> **Problem**
Only lines with the string "setTimeout" should be returned from the data below.

··· Dataset content ···

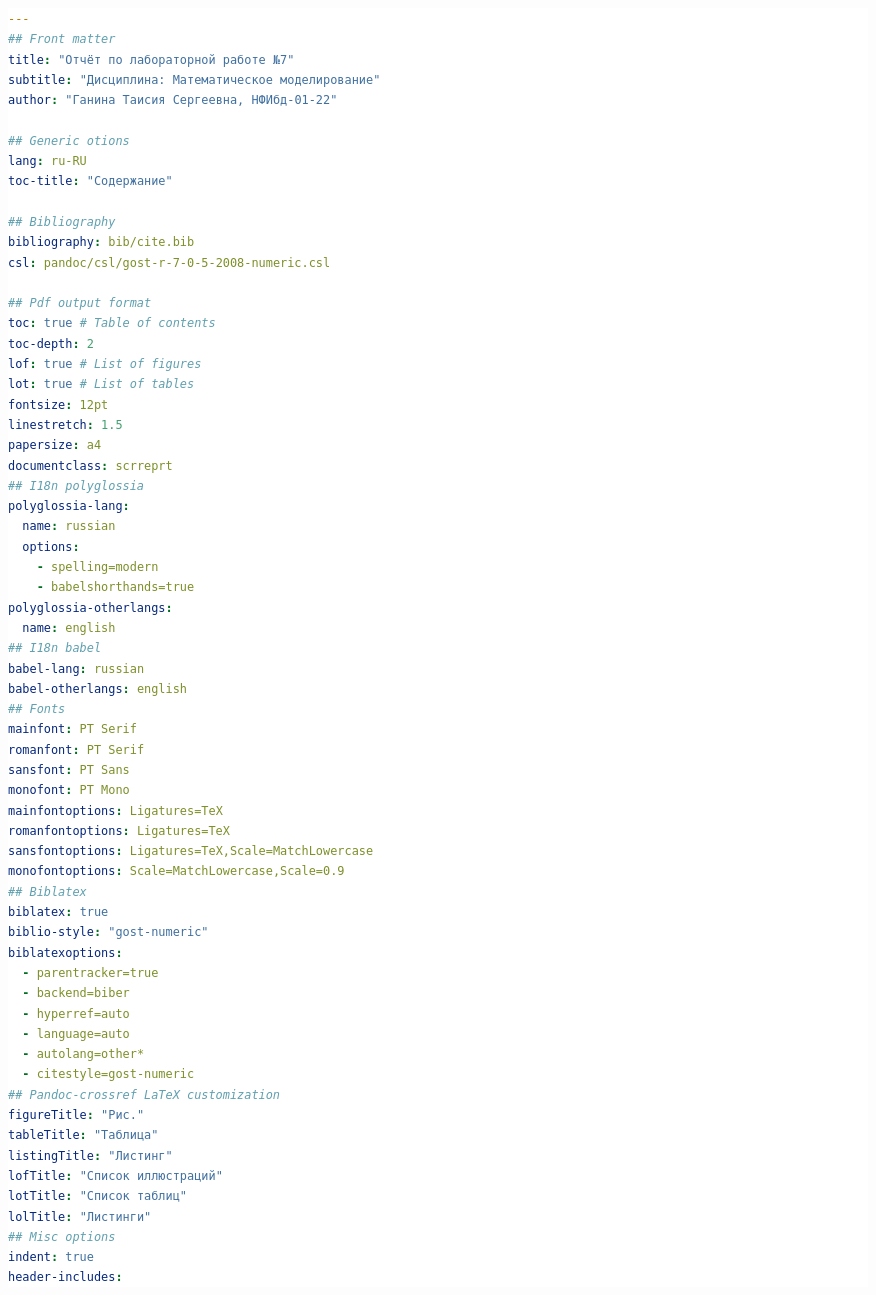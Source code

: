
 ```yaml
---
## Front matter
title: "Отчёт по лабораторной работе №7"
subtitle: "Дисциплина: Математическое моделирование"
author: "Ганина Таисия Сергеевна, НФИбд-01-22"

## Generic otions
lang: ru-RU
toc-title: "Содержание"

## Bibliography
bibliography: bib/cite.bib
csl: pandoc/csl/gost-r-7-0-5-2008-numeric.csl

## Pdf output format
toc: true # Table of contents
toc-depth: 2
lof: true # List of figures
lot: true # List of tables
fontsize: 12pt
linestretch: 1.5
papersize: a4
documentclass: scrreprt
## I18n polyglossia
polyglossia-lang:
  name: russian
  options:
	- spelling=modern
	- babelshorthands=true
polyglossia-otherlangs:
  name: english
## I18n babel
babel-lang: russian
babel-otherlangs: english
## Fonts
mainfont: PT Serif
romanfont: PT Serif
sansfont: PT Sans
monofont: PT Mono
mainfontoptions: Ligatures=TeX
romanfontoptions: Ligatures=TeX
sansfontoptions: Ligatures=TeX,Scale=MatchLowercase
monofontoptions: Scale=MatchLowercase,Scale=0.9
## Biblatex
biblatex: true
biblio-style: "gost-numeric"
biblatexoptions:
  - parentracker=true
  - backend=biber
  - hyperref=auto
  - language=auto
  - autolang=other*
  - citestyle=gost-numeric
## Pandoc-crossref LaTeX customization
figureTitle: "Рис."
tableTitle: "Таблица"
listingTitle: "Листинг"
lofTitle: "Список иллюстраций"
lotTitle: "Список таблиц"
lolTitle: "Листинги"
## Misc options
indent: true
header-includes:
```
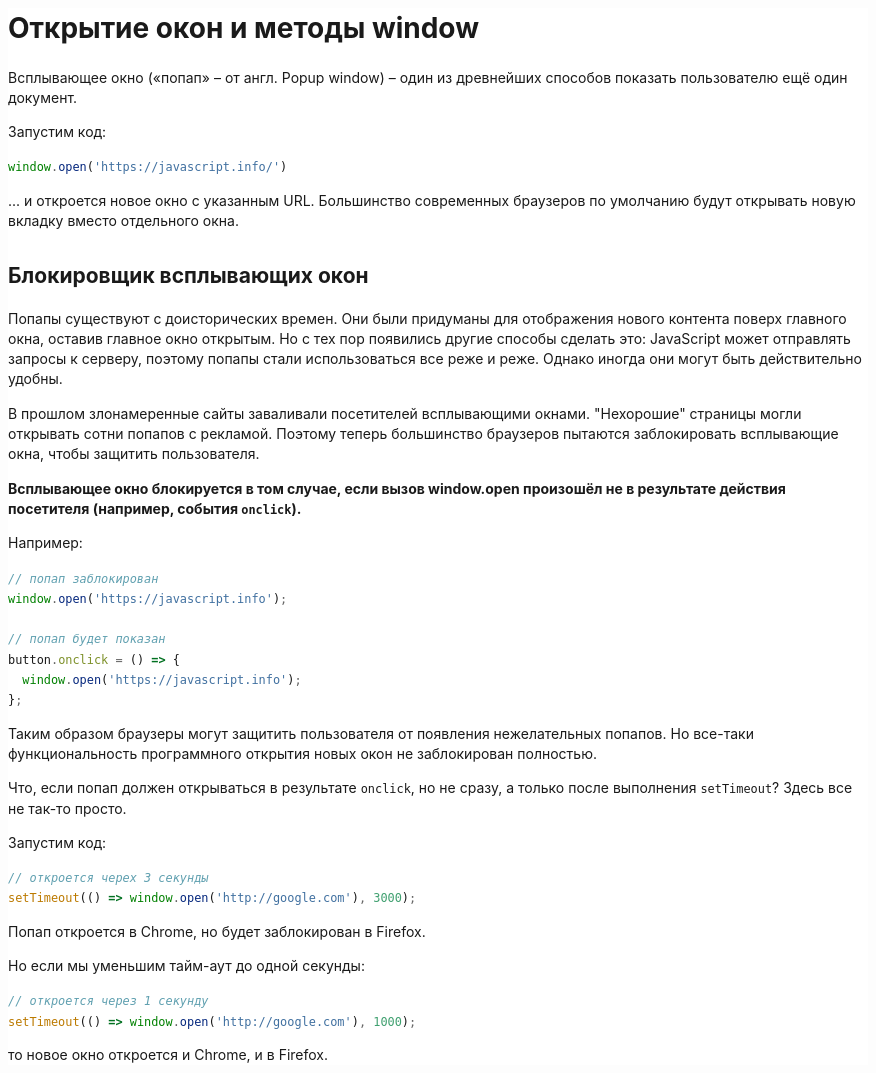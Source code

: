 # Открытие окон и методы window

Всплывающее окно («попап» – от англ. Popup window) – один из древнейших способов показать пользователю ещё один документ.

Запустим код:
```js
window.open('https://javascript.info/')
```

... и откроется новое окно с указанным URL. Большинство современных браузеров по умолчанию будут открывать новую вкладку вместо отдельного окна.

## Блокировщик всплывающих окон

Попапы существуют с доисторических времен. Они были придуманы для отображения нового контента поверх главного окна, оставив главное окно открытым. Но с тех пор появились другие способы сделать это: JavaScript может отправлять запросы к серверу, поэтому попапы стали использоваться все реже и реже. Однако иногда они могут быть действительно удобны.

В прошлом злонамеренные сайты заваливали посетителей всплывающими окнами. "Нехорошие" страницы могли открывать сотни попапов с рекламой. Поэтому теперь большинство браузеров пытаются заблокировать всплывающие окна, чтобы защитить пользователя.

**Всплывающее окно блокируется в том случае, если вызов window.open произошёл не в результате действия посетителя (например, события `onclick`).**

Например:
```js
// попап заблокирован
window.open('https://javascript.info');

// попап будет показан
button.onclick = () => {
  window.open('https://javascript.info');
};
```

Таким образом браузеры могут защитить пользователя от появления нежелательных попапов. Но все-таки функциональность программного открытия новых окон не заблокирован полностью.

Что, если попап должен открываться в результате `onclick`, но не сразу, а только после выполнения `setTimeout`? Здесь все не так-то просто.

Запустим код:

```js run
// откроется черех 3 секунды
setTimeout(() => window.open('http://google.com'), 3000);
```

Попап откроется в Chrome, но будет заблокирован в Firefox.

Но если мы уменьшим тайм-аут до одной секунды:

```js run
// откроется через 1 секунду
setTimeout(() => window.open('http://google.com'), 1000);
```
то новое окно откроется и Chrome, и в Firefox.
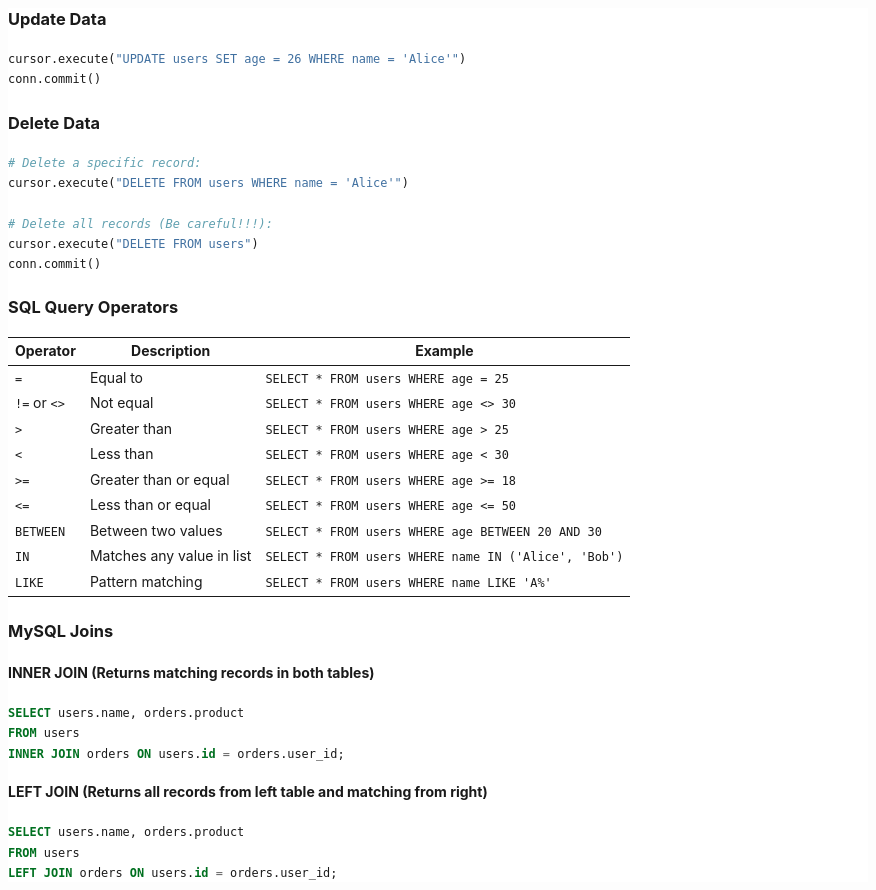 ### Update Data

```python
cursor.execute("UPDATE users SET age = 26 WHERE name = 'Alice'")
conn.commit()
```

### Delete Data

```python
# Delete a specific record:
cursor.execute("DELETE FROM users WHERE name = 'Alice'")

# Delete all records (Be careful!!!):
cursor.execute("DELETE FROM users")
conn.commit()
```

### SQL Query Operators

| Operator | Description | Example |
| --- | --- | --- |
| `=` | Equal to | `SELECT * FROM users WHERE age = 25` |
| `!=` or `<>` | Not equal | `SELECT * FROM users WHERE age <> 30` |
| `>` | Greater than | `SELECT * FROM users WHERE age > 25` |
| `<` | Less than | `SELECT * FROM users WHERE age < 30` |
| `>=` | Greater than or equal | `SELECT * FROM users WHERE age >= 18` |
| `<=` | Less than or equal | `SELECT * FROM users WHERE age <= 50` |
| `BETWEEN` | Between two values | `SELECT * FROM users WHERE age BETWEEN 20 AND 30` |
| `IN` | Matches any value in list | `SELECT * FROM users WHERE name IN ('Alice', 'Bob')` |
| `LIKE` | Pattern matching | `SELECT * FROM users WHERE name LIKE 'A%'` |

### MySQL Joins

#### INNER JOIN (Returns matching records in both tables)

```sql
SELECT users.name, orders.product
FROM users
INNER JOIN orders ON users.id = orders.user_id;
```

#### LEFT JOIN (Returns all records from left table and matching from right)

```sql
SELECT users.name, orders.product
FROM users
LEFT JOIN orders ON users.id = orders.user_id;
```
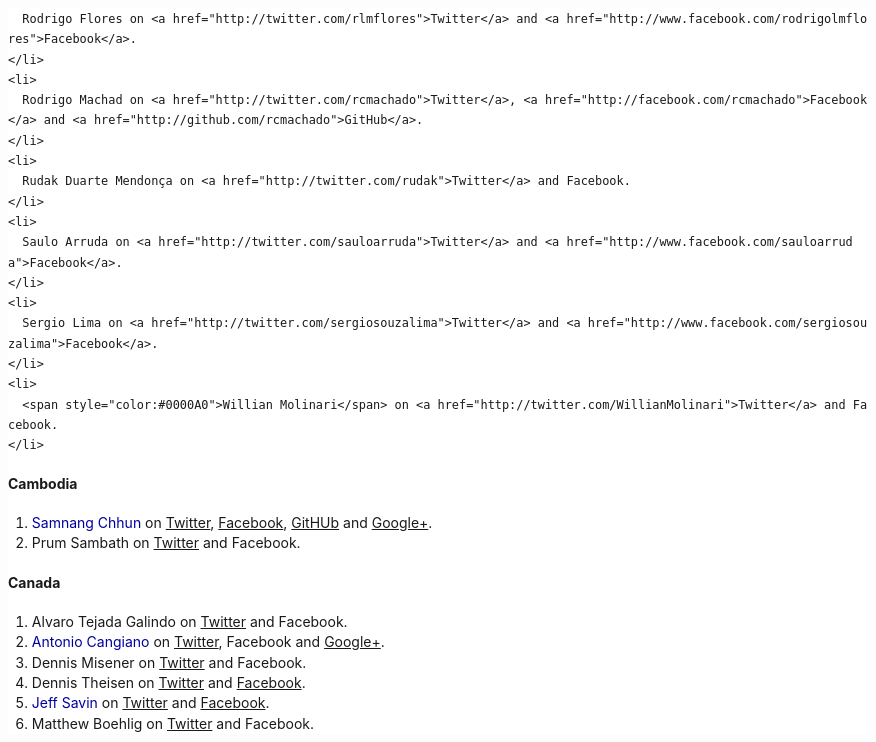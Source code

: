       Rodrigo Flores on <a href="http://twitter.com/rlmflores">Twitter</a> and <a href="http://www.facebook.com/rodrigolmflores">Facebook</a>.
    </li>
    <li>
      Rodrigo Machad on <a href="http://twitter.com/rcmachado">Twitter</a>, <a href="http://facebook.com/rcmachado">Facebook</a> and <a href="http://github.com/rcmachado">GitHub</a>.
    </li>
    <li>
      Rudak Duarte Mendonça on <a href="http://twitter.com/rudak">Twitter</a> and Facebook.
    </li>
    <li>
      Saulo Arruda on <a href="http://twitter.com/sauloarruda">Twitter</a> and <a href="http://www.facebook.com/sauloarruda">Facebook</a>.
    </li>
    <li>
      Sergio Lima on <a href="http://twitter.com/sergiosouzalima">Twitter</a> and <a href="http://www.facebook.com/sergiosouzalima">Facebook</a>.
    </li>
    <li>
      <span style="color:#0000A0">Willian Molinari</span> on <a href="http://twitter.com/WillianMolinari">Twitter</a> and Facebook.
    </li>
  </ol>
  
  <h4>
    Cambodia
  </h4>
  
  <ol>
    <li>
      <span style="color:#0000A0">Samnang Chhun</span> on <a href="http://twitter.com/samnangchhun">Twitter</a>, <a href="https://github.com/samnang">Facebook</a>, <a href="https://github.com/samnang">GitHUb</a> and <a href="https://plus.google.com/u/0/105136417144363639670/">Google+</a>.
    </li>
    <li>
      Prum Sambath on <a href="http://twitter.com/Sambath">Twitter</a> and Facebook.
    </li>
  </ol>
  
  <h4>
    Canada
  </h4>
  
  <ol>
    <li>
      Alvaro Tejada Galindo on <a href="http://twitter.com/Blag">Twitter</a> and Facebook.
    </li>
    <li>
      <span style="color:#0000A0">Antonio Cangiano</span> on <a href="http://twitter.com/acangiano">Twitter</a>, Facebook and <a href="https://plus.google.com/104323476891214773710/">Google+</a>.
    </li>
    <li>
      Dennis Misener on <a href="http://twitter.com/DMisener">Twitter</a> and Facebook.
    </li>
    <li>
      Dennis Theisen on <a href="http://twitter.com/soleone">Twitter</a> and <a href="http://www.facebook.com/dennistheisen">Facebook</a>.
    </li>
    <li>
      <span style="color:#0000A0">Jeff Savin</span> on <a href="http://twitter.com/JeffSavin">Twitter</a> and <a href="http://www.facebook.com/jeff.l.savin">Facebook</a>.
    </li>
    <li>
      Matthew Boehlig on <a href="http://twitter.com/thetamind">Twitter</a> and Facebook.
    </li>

···

> **Response**
Что, если попап должен открываться в результате `onclick`, но не сразу, а только после выполнения `setTimeout`? Здесь все не так-то просто.
setTimeout(() => window.open('http://google.com'), 3000);
setTimeout(() => window.open('http://google.com'), 1000);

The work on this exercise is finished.